The Train d’Artouste: Europe’s highest narrow-gauge train

My warm-up hike was the 20-minute trek to the dam, a monumental 27m-high concrete wall holding back an ancient, crystalline lake from the dry, fertile valley on the other side. A thick and fast-moving fog turned fellow hikers into ghostly silhouettes and obscured whole mountains, reminding us that up here, nature is a capricious shapeshifter. 

After brushing off the last crumbs of my tuna sandwich lunch alongside other picnickers, I tightened my hiking bootlaces and followed signs for the Lacs d’Arrémoulit trail. The 2.5-hour climb ends at the Arrémoulit mountain refuge (2,305m altitude) in the Pyrenees National Park, which straddles the French and Spanish border and features glacial lakes, floral meadows, caves, ravines and ancient peaks and valleys across. The area around the park’s Mount Perdu includes two of Europe’s largest and deepest canyons and is a Unesco World Heritage Site.  

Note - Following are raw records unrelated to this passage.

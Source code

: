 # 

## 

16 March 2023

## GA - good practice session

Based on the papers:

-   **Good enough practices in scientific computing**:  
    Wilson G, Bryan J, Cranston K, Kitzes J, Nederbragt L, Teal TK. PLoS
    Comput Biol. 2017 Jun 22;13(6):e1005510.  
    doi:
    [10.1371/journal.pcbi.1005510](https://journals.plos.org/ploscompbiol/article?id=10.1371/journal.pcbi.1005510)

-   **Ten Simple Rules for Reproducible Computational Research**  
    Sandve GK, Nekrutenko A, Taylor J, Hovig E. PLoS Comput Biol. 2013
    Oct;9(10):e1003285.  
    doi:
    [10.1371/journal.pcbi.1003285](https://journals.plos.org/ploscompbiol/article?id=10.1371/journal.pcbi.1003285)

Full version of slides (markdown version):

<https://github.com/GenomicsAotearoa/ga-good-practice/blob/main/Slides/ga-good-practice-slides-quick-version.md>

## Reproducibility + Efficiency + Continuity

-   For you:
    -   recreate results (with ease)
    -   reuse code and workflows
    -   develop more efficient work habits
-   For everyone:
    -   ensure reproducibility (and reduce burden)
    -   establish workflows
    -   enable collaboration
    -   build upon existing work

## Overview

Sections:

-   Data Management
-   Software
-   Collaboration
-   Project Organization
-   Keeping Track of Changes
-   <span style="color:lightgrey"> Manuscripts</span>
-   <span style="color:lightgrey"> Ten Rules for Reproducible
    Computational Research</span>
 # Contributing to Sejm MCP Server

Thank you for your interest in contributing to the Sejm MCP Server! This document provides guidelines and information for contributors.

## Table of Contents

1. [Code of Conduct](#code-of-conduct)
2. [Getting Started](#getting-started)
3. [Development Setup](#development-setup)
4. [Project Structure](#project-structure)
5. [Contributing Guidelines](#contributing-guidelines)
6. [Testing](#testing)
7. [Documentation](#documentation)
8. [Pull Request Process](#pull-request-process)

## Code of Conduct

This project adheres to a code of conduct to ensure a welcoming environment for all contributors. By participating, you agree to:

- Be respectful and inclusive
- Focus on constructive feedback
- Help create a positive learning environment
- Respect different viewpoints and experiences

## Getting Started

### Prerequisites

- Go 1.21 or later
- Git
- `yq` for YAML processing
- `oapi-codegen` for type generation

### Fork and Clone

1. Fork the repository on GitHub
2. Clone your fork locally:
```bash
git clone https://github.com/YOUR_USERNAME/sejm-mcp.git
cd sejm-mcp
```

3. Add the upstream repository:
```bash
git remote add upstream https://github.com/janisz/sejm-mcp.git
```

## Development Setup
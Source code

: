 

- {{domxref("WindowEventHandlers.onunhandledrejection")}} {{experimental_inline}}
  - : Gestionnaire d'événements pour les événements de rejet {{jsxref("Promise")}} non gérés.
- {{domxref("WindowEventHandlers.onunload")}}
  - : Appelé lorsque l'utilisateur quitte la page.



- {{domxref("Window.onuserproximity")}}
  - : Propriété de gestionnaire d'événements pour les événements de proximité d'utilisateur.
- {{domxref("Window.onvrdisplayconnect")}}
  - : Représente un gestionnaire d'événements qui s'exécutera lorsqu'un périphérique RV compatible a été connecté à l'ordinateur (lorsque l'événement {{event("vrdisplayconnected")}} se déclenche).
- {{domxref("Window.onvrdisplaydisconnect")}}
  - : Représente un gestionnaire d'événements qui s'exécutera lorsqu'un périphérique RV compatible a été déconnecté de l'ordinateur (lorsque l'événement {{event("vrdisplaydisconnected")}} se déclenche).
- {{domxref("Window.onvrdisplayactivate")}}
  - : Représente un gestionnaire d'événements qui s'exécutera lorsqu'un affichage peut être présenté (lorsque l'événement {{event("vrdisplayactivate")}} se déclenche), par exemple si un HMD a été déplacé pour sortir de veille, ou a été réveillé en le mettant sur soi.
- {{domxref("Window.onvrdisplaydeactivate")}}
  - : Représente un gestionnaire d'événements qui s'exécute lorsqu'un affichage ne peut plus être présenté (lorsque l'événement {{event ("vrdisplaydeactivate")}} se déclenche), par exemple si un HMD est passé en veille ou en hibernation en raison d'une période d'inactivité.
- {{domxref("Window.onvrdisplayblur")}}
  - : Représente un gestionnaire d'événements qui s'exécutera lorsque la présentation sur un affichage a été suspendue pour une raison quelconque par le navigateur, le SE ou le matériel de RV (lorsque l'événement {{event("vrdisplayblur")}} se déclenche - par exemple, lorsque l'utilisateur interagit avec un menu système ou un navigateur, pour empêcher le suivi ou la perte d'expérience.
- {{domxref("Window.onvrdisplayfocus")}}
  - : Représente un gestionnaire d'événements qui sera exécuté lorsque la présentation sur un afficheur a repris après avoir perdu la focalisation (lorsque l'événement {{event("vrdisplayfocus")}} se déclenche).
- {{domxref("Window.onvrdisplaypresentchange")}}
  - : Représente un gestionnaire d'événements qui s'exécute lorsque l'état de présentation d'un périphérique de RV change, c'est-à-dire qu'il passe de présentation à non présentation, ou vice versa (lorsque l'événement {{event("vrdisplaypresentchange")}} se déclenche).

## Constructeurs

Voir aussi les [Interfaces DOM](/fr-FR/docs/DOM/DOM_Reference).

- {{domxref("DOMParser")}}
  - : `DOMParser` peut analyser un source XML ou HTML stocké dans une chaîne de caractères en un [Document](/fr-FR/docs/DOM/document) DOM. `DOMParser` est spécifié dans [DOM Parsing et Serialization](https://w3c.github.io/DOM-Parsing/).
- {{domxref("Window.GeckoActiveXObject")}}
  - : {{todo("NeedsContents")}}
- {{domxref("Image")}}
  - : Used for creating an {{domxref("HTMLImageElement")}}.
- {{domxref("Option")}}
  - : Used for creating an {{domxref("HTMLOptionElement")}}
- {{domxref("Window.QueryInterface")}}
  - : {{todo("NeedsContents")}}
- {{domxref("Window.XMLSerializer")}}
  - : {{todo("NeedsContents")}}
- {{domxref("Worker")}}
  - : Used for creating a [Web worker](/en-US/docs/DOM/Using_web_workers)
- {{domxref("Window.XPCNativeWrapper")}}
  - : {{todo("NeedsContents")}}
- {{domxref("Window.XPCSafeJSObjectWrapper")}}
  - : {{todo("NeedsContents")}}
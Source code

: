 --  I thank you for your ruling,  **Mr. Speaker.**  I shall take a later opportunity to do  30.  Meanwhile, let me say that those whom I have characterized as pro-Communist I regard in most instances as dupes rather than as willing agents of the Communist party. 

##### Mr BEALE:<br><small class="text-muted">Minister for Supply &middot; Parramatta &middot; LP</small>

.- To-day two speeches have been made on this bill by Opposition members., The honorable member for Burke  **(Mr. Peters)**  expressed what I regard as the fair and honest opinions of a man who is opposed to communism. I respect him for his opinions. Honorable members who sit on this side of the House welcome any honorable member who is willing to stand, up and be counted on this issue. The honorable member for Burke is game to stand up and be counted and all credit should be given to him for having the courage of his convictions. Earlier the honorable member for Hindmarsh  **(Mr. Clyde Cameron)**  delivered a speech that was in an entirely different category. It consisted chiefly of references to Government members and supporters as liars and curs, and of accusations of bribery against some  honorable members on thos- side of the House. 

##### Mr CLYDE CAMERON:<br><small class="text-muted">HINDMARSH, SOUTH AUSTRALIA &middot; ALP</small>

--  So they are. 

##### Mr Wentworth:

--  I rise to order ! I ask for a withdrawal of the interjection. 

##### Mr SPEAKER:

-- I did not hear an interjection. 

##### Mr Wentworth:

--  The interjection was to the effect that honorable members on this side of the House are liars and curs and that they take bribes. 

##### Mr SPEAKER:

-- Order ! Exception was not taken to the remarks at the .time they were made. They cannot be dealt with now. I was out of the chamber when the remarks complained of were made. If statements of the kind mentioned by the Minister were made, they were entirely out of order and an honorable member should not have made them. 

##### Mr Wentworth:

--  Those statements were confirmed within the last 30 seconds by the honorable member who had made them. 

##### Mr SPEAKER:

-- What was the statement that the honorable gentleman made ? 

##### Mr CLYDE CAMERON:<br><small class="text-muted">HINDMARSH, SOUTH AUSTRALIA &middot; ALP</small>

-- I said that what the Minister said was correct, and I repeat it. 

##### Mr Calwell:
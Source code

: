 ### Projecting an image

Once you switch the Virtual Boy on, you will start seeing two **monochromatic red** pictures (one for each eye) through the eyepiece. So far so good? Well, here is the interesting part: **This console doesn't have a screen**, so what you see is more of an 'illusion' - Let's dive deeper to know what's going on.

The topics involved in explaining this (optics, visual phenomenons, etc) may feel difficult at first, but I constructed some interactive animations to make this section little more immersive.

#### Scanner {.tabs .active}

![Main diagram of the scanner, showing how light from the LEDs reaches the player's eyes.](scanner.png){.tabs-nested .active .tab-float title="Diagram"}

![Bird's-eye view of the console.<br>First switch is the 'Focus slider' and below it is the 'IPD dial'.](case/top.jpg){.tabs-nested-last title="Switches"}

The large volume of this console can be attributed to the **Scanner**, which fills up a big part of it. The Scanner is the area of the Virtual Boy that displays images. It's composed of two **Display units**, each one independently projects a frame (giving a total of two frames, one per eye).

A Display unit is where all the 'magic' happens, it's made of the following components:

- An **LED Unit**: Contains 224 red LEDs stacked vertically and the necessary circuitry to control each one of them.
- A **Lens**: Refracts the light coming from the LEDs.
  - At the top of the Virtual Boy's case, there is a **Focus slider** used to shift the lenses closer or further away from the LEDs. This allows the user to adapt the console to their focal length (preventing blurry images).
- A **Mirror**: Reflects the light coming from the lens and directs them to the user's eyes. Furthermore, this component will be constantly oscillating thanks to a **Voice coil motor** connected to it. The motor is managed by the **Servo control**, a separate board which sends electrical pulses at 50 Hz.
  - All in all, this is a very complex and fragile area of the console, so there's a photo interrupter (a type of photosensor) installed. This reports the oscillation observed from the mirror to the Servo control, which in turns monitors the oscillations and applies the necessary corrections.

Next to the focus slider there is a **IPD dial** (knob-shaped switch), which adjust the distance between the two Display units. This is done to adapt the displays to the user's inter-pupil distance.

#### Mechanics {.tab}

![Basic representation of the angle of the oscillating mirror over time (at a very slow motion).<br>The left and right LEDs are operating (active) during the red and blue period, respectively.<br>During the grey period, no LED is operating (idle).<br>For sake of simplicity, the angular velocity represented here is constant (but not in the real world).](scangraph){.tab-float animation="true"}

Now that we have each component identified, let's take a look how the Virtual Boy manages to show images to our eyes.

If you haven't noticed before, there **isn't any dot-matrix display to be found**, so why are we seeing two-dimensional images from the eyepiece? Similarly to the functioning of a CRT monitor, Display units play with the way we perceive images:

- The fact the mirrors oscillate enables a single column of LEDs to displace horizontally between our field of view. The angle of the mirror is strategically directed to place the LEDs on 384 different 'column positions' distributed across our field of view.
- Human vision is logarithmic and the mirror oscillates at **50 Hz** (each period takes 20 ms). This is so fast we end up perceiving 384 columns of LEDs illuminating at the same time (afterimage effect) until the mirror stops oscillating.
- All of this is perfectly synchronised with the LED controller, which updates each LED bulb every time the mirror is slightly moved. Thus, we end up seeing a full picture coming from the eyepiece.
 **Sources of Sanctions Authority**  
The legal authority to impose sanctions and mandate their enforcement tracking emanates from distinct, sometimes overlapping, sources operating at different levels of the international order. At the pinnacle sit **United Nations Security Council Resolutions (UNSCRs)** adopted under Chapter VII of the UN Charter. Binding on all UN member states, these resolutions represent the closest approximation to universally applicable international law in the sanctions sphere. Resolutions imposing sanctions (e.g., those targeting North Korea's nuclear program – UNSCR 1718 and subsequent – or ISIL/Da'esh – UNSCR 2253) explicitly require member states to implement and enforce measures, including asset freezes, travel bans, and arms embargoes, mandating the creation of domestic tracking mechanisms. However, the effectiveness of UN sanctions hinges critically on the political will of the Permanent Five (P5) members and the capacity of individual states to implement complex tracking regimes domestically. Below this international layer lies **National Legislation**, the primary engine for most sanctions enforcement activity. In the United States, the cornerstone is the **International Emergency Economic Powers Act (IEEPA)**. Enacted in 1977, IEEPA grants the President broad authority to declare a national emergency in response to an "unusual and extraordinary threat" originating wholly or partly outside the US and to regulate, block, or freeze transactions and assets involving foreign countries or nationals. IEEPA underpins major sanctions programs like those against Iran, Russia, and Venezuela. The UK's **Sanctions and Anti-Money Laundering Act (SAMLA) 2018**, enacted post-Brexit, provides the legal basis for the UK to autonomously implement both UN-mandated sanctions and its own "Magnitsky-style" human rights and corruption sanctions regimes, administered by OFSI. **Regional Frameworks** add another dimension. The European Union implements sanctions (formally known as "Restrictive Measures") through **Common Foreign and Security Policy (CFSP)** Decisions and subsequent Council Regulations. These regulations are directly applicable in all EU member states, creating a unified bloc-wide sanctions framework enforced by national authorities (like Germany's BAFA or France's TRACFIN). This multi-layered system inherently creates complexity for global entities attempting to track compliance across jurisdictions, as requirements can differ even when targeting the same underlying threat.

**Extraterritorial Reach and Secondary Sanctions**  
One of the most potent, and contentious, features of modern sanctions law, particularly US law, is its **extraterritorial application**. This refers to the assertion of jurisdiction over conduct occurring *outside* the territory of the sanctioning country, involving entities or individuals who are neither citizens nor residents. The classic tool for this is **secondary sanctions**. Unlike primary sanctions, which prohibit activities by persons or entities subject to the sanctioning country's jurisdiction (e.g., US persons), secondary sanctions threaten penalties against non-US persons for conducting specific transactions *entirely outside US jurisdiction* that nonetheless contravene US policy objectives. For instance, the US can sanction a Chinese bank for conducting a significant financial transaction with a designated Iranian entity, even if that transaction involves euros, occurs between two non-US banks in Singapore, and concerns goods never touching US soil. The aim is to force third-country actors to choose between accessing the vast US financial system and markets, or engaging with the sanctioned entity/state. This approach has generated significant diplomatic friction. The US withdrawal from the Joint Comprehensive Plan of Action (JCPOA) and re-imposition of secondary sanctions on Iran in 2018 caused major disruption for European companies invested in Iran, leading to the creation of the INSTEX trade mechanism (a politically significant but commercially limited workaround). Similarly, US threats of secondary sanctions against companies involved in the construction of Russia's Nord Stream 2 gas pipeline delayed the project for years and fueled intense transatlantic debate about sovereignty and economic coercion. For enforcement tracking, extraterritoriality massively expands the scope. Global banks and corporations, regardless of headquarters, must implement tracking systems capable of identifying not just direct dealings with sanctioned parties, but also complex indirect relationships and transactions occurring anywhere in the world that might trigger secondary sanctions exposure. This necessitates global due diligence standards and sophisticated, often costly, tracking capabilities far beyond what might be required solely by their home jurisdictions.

The hike started slow and easy, with views of the turquoise Lac d’Artouste in my peripheral vision, and the grass-carpeted mountain peaks looming up ahead. The Pyrenees are older, and some say less dramatic, than the Alps, the higher, snow-capped mountain range to the east. But the mountain landscape here is arguably more rugged and unspoiled and boasts one of France’s most biodiverse ecosystems: 3,000 plant species, and more than 4,000 animal species – including goat-antelopes, brown bears and Egyptian vultures. 

With the lake behind me, the climb began to get more challenging and my footing less sure as the trails seemed to grow narrower and rockier with the ascent. But each new step rewarded me with views of pink flowering mosses, pops of purple irises and butter-yellow Adonis flowers, and I followed them like breadcrumbs on a trail.